The Tall Tale of Paul Bunyan

The Tall Tale of Paul Bunyan

How do you get reluctant readers to read “the classics”? Turn the classics into comic book format – the graphic novel. Paul Bunyan’s legend is treated to full comic book format, and it works. The major points of this popular tall tale (such as the creation of the Grand Canyon and Lake Superior) are covered in two to four-page spreads in which the graphics fill in for the limited text. The back matter includes a map of Paul and Babe’s travels, glossary, discussion questions, writing prompts, and log in information for Capstone Publisher’s interactive website and search engine for kids Fact Hound.

I am a fan of well-done graphic novels to entice the reluctant or struggling reader who may need visual clues to aid in reading comprehension. I feel The Tall Tale of Paul Bunyan fits the bill, but it may be overly optimistic to think this type of reader will make use of some of the back matter, in particular the discussion questions and writing prompts.

40 pages     978-1434222688         Ages 8-12

Recommended by Katherine Stehman, Teacher Librarian.

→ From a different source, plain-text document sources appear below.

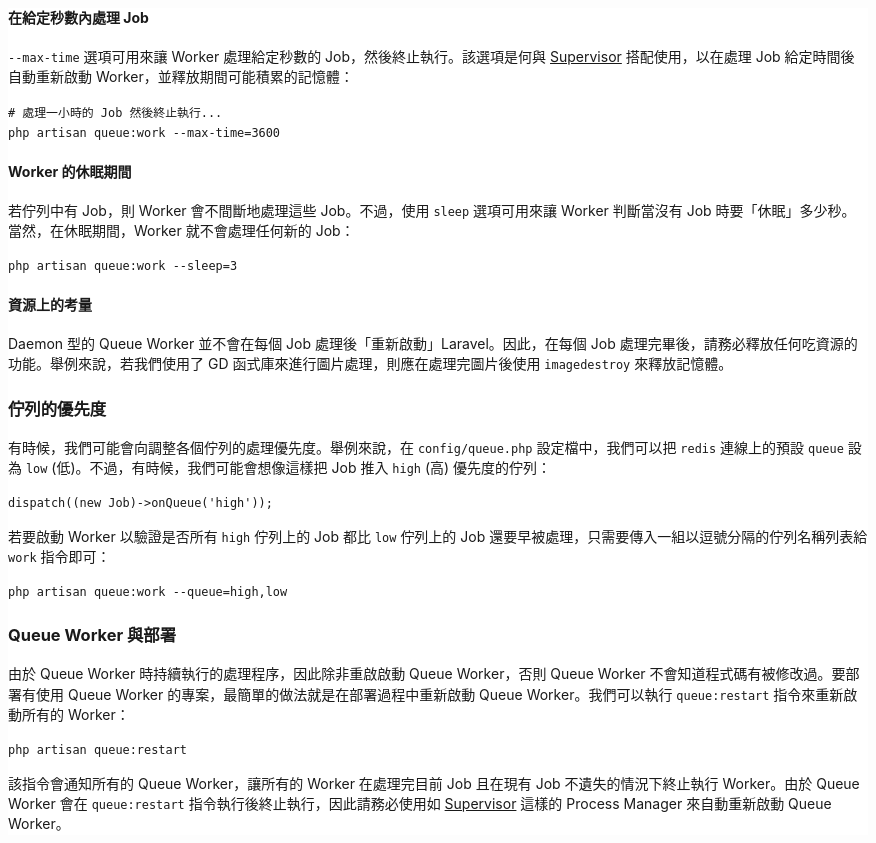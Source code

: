 <a name="processing-jobs-for-a-given-number-of-seconds"></a>

#### 在給定秒數內處理 Job

`--max-time` 選項可用來讓 Worker 處理給定秒數的 Job，然後終止執行。該選項是何與 [Supervisor](#supervisor-configuration) 搭配使用，以在處理 Job 給定時間後自動重新啟動 Worker，並釋放期間可能積累的記憶體：

```shell
# 處理一小時的 Job 然後終止執行...
php artisan queue:work --max-time=3600
```

<a name="worker-sleep-duration"></a>

#### Worker 的休眠期間

若佇列中有 Job，則 Worker 會不間斷地處理這些 Job。不過，使用 `sleep` 選項可用來讓 Worker 判斷當沒有 Job 時要「休眠」多少秒。當然，在休眠期間，Worker 就不會處理任何新的 Job：

```shell
php artisan queue:work --sleep=3
```

<a name="resource-considerations"></a>

#### 資源上的考量

Daemon 型的 Queue Worker 並不會在每個 Job 處理後「重新啟動」Laravel。因此，在每個 Job 處理完畢後，請務必釋放任何吃資源的功能。舉例來說，若我們使用了 GD 函式庫來進行圖片處理，則應在處理完圖片後使用 `imagedestroy` 來釋放記憶體。

<a name="queue-priorities"></a>

### 佇列的優先度

有時候，我們可能會向調整各個佇列的處理優先度。舉例來說，在 `config/queue.php` 設定檔中，我們可以把 `redis` 連線上的預設 `queue` 設為 `low` (低)。不過，有時候，我們可能會想像這樣把 Job 推入 `high` (高) 優先度的佇列：

    dispatch((new Job)->onQueue('high'));

若要啟動 Worker 以驗證是否所有 `high` 佇列上的 Job 都比 `low` 佇列上的 Job 還要早被處理，只需要傳入一組以逗號分隔的佇列名稱列表給 `work` 指令即可：

```shell
php artisan queue:work --queue=high,low
```

<a name="queue-workers-and-deployment"></a>

### Queue Worker 與部署

由於 Queue Worker 時持續執行的處理程序，因此除非重啟啟動 Queue Worker，否則 Queue Worker 不會知道程式碼有被修改過。要部署有使用 Queue Worker 的專案，最簡單的做法就是在部署過程中重新啟動 Queue Worker。我們可以執行 `queue:restart` 指令來重新啟動所有的 Worker：

```shell
php artisan queue:restart
```

該指令會通知所有的 Queue Worker，讓所有的 Worker 在處理完目前 Job 且在現有 Job 不遺失的情況下終止執行 Worker。由於 Queue Worker 會在 `queue:restart` 指令執行後終止執行，因此請務必使用如 [Supervisor](#supervisor-configuration) 這樣的 Process Manager 來自動重新啟動 Queue Worker。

Watch out for this one, the illustrator was raised by "slimy, yet gooey, giant squids in Wisconsin." This is a classic tall tale done as a graphic novel. Paul Bunyan is delivered by the stork and dropped directly onto the family shed with a resounding Krrunnch! His loving parents take great care of him and feed him well...and then they feed him well....and then....okay, he grows to be really big. He heads off to seek adventure and meets the little blue ox, seven happy helpers, and eventually Old Man Winter. Along the way, he and Babe, the blue ox, create the land of one thousand lakes with their footprints, the Grand Canyon results from their play, and they save a town from those half bee half mosquito-bee skeeters- by outwitting them. It's a great tale of larger than life adventure and humor sprinkled throughout. The nearly cartoonish characters will offer a level of comfort to any reluctant readers and they're sophisticated enough for upper elementary readers.